• _Exercise data_
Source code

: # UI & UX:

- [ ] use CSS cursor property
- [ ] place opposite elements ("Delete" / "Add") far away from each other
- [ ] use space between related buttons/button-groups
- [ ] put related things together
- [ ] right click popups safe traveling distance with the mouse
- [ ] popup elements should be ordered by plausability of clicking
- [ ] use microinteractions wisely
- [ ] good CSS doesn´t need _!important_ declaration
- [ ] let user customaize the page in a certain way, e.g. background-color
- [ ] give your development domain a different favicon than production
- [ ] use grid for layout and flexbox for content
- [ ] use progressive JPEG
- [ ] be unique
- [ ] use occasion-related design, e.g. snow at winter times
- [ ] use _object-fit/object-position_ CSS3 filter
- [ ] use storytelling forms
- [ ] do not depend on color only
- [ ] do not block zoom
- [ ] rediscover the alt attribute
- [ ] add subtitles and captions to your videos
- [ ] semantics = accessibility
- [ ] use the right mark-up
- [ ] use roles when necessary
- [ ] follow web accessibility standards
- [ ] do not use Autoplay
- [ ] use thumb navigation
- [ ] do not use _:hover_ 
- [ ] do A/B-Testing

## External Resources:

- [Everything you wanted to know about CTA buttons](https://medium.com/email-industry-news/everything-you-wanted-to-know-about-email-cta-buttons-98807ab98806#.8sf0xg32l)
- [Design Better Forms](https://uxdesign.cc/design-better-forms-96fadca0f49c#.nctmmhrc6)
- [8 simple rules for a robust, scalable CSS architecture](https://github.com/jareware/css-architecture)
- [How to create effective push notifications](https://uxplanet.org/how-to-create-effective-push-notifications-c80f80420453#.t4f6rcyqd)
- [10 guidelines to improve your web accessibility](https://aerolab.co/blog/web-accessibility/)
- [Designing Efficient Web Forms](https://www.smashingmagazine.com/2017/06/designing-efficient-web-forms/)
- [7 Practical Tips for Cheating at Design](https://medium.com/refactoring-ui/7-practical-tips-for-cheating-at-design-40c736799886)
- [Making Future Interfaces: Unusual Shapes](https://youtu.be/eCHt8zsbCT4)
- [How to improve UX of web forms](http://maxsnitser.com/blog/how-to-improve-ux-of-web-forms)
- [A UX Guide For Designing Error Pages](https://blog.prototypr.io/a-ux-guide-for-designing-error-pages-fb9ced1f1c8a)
--
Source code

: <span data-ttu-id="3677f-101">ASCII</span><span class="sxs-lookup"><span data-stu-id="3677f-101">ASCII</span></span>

• _What this task involves_
Take every line above where "forms" appears and copy it.

• _Result_
- [ ] use storytelling forms
- [Design Better Forms](https://uxdesign.cc/design-better-forms-96fadca0f49c#.nctmmhrc6)
- [Designing Efficient Web Forms](https://www.smashingmagazine.com/2017/06/designing-efficient-web-forms/)
- [How to improve UX of web forms](http://maxsnitser.com/blog/how-to-improve-ux-of-web-forms)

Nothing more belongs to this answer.